Candidness of shareholders is required here , rather than blind faith , shareholder wealth is being destroyed and at a rapid rate ..markets were swift to react to the nothingness of the 8th December update of life of mine report , and momentum is only growing .
What we could do with is an activist investor , holding more than 5 % of shares , who can force his or her way onto the board, perhaps as a non exec director to shake things up . What we have is passive institutional funds probably managed by wet behind the ears ex public schoolboys, eager to be taken on a directors organised tour around the pyramids and the valley of the Kings and Queens or is that being unfair?
Mr B , I suggest you put your big boy underpants on and deal with views contrarian to your own. Diverse opinions add value to chat forums such as this .
If you read my post you will see that it was in support of an earlier posting by Steve J regarding an exit point. . I highlighted an opportunity which might be coming up to do this
Interesting that you didn't accuse SteveJ of the same .
No reply necessary.
Steve J. I think that's an excellent post regarding exiting Centamin and doing so around a positive RNS.

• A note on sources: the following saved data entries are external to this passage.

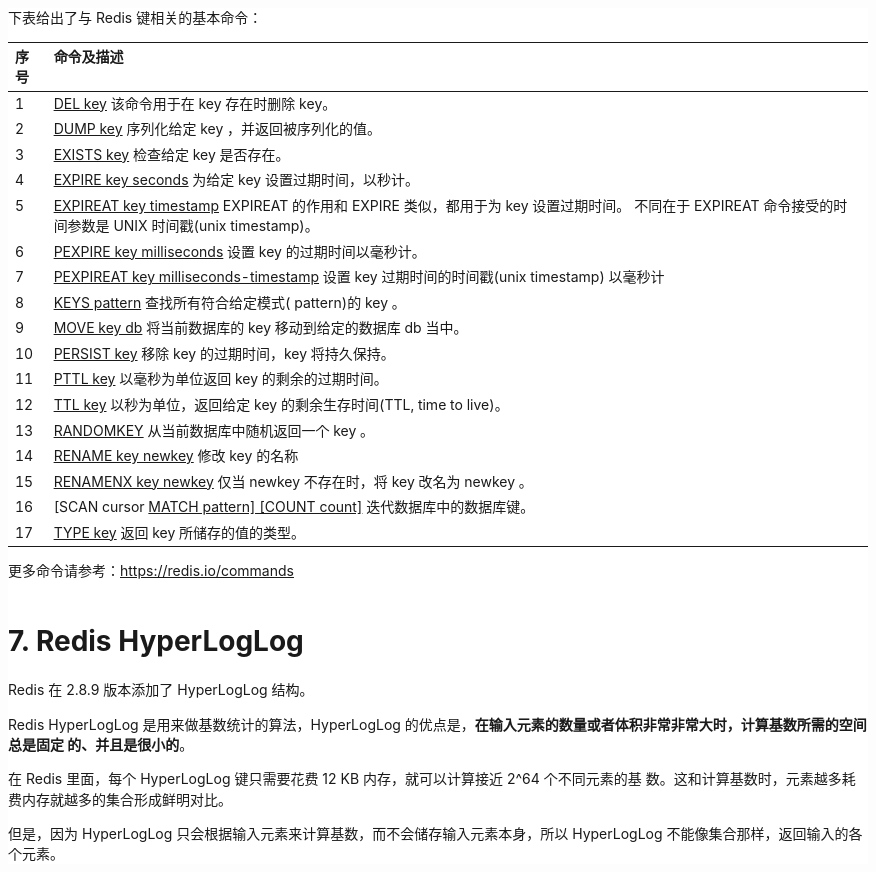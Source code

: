 下表给出了与 Redis 键相关的基本命令：

| 序号 | 命令及描述                                                   |
| :--- | :----------------------------------------------------------- |
| 1    | [DEL key](https://www.runoob.com/redis/keys-del.html) 该命令用于在 key 存在时删除 key。 |
| 2    | [DUMP key](https://www.runoob.com/redis/keys-dump.html) 序列化给定 key ，并返回被序列化的值。 |
| 3    | [EXISTS key](https://www.runoob.com/redis/keys-exists.html) 检查给定 key 是否存在。 |
| 4    | [EXPIRE key seconds](https://www.runoob.com/redis/keys-expire.html)  为给定 key 设置过期时间，以秒计。 |
| 5    | [EXPIREAT key timestamp](https://www.runoob.com/redis/keys-expireat.html) EXPIREAT 的作用和 EXPIRE 类似，都用于为 key 设置过期时间。 不同在于 EXPIREAT 命令接受的时间参数是 UNIX 时间戳(unix timestamp)。 |
| 6    | [PEXPIRE key milliseconds](https://www.runoob.com/redis/keys-pexpire.html) 设置 key 的过期时间以毫秒计。 |
| 7    | [PEXPIREAT key milliseconds-timestamp](https://www.runoob.com/redis/keys-pexpireat.html) 设置 key 过期时间的时间戳(unix timestamp) 以毫秒计 |
| 8    | [KEYS pattern](https://www.runoob.com/redis/keys-keys.html) 查找所有符合给定模式( pattern)的 key 。 |
| 9    | [MOVE key db](https://www.runoob.com/redis/keys-move.html) 将当前数据库的 key 移动到给定的数据库 db 当中。 |
| 10   | [PERSIST key](https://www.runoob.com/redis/keys-persist.html) 移除 key 的过期时间，key 将持久保持。 |
| 11   | [PTTL key](https://www.runoob.com/redis/keys-pttl.html) 以毫秒为单位返回 key 的剩余的过期时间。 |
| 12   | [TTL key](https://www.runoob.com/redis/keys-ttl.html) 以秒为单位，返回给定 key 的剩余生存时间(TTL, time to live)。 |
| 13   | [RANDOMKEY](https://www.runoob.com/redis/keys-randomkey.html) 从当前数据库中随机返回一个 key 。 |
| 14   | [RENAME key newkey](https://www.runoob.com/redis/keys-rename.html) 修改 key 的名称 |
| 15   | [RENAMENX key newkey](https://www.runoob.com/redis/keys-renamenx.html) 仅当 newkey 不存在时，将 key 改名为 newkey 。 |
| 16   | [SCAN cursor [MATCH pattern\] [COUNT count]](https://www.runoob.com/redis/keys-scan.html) 迭代数据库中的数据库键。 |
| 17   | [TYPE key](https://www.runoob.com/redis/keys-type.html) 返回 key 所储存的值的类型。 |

更多命令请参考：https://redis.io/commands

# 7. Redis HyperLogLog

Redis 在 2.8.9 版本添加了 HyperLogLog 结构。

Redis HyperLogLog 是用来做基数统计的算法，HyperLogLog 的优点是，**在输入元素的数量或者体积非常非常大时，计算基数所需的空间总是固定 的、并且是很小的**。

在 Redis 里面，每个 HyperLogLog 键只需要花费 12 KB 内存，就可以计算接近 2^64 个不同元素的基 数。这和计算基数时，元素越多耗费内存就越多的集合形成鲜明对比。

但是，因为 HyperLogLog 只会根据输入元素来计算基数，而不会储存输入元素本身，所以 HyperLogLog 不能像集合那样，返回输入的各个元素。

I think that the " roadmap to producing 500,000 ounces per year ", combined with yet another " year of transformation " amounts to nothing more than cheap spin. I was underwhelmed by it , I am sure many of you, if you are honest about it might have felt the same way
The Q4 update due next month will report a one off 50% increase in gold production compared to Q4 of 2020, because Q4 of last year was when production was curtailed
Any resulting uptick in SP might present a good opportunity to exit
I also think that taking on debt to fund this would be justified , but it would have to be matched by a new dividend policy , rewarding shareholders with a dividend, equating to current interest rate plus 1 to 2 % premium, to give shareholders a greater reward than holding their money in the bank.
I am talking myself into holding on to the share for longer.
The new devolved entity will need new competent people to run it ..I am guessing you might know one or two who would fit the bill ?
Cowichan ...I like the idea of spinning off Doropo , Batie and ABC into a separate entity , I would agree with that , but I don't like the idea of raising new equity to fund it , even if it remains a majority owned entity , because how can the equity holders of the new company get their returns without it having a corresponding taking away of returns from current Centamin shareholders ?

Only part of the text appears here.